══ RECORDS TO PROCESS ══

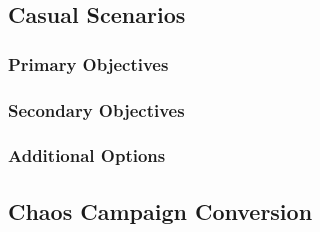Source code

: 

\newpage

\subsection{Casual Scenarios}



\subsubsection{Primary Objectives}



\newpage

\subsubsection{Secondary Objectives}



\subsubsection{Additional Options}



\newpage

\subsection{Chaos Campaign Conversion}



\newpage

═══
══ RECORDS TO PROCESS ══

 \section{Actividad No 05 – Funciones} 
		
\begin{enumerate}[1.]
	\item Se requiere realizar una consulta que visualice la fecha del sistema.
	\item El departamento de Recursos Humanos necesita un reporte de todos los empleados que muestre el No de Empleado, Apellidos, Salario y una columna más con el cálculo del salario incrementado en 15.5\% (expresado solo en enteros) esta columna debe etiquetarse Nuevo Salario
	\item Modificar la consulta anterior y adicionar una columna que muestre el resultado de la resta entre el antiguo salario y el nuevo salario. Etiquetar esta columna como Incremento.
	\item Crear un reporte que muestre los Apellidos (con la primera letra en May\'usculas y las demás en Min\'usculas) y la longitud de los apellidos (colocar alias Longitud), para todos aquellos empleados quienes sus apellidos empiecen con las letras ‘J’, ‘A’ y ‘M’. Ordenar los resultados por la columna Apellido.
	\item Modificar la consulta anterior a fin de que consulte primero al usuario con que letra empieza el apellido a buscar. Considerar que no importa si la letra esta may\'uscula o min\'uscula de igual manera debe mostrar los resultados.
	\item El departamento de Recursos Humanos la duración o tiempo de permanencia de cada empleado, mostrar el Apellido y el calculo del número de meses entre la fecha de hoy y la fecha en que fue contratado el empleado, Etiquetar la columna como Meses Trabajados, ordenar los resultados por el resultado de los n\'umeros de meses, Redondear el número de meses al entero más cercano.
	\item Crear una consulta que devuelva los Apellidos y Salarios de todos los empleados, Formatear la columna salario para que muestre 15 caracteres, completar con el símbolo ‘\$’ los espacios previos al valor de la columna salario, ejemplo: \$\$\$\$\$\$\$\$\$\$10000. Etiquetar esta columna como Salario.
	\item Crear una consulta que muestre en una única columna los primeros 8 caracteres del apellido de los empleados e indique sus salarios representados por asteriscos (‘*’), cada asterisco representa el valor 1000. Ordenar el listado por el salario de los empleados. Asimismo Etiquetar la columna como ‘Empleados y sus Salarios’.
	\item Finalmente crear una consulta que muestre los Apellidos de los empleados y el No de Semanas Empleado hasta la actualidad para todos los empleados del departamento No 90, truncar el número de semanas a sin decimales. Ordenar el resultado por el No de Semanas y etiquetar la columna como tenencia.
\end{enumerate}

═══

WHAT YOU HAVE TO DO | Among the lines above, find those with the string "Objectives" and copy them.

PROBLEM SOLUTION |
\subsubsection{Primary Objectives}
\subsubsection{Secondary Objectives}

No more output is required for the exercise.